No hace mucho, mientras organizaba los mensajes de mi correo electrónico, algunos llamaron mi atención. El remitente era mi hermana menor, pero en realidad, no eran de ella. Mi madre, al no poder comunicarse conmigo mientras yo estaba en el extranjero, le pidió a mi hermana que los enviara en lugar de ella. Cuando los abrí, no encontré más que preguntas sencillas:
“¿Has llegado bien?”
“¿Te has podido adaptar bien al cambio de horario?”
“¿Estás bien de salud?”
“¿Has desempacado todo?”
“¿Qué te parece la comida de allí?”
“Tengo muchas cosas que preguntar. ¿Qué hiciste hoy?”

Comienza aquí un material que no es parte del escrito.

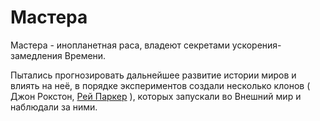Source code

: # Мастера

Мастера - инопланетная раса, владеют секретами ускорения-замедления Времени.

Пытались прогнозировать дальнейшее развитие истории миров и влиять на неё, в порядке экспериментов создали несколько клонов ( Джон Рокстон, [Рей Паркер](../../papers/peoples/rei_parker.md) ), которых запускали во Внешний мир и наблюдали за ними.

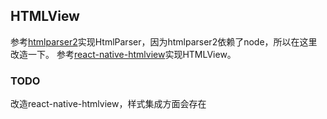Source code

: ## HTMLView

参考[htmlparser2](https://github.com/fb55/htmlparser2)实现HtmlParser，因为htmlparser2依赖了node，所以在这里改造一下。
参考[react-native-htmlview](https://github.com/jsdf/react-native-htmlview)实现HTMLView。

### TODO

改造react-native-htmlview，样式集成方面会存在

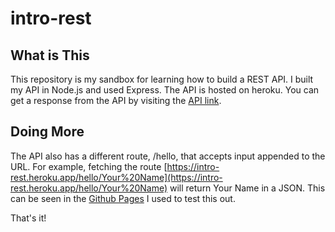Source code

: # intro-rest
## What is This
This repository is my sandbox for learning how to build a REST API. I built my API in Node.js and used Express. The API is hosted on heroku.
You can get a response from the API by visiting the [API link](https://intro-rest.heroku.app/api).

## Doing More
The API also has a different route, /hello, that accepts input appended to the URL. For example, fetching the route [https://intro-rest.heroku.app/hello/Your%20Name](https://intro-rest.heroku.app/hello/Your%20Name)
will return Your Name in a JSON. This can be seen in the [Github Pages](https://ryanjames1729.github.io/intro-rest/) I used to test this out.

That's it!
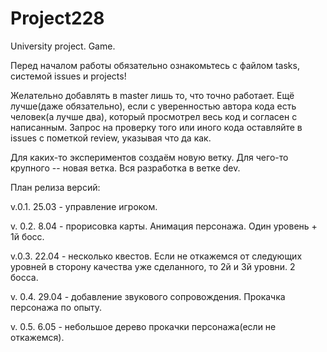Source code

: ﻿# Project228
University project. Game.

Перед началом работы обязательно ознакомьтесь с файлом tasks, системой issues и projects!

Желательно добавлять в master лишь то, что точно работает. Ещё лучше(даже обязательно), если с уверенностью автора кода есть человек(а лучше два), который просмотрел весь код и согласен с написанным. Запрос на проверку того или иного кода оставляйте в issues с пометкой review, указывая что да как. 

Для каких-то экспериментов создаём новую ветку.
Для чего-то крупного -- новая ветка.
Вся разработка в ветке dev.

План релиза версий:

v.0.1.
25.03 - управление игроком.

v. 0.2.
8.04 - прорисовка карты. Анимация персонажа. Один уровень + 1й босс.

v.0.3.
22.04 - несколько квестов. Если не откажемся от следующих уровней в сторону качества
уже сделанного, то 2й и 3й уровни. 2 босса.

v. 0.4.
29.04 - добавление звукового сопровождения. Прокачка персонажа по опыту.

v. 0.5.
6.05 - небольшое дерево прокачки персонажа(если не откажемся).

Preocupada por su hija que vivía en otro país por primera vez, mi madre expresó su inquietud a través de estas preguntas sencillas. Con el tiempo, me doy cuenta de que no fue solo ese momento; ella siempre ha preguntado por mi bienestar.
“¿Estás bien?”
“¿Has comido?”
“¿Cómo está tu salud?”
Hubo ocasiones en las que sus preguntas me resultaban repetitivas, e incluso incómodas. Pero ahora, comprendo que cada una reflejaba su amor y su profunda preocupación por mí. A diferencia de mi madre, que siempre pensaba en mí, yo rara vez le hacía preguntas. Tal vez en algún momento creí que la conocía bastante bien o, para ser honesta, simplemente no le brindaba la atención que merecía. De ahora en adelante, le haré más preguntas a mi madre.
“Mamá, ¿ha comido?”
“Mamá, ¿se encuentra bien?”
“Mamá, ¿cómo estuvo su día?”
Así como lo hizo por mí, llenaré cada pregunta con amor y cuidado, expresando mi sincera preocupación por ella.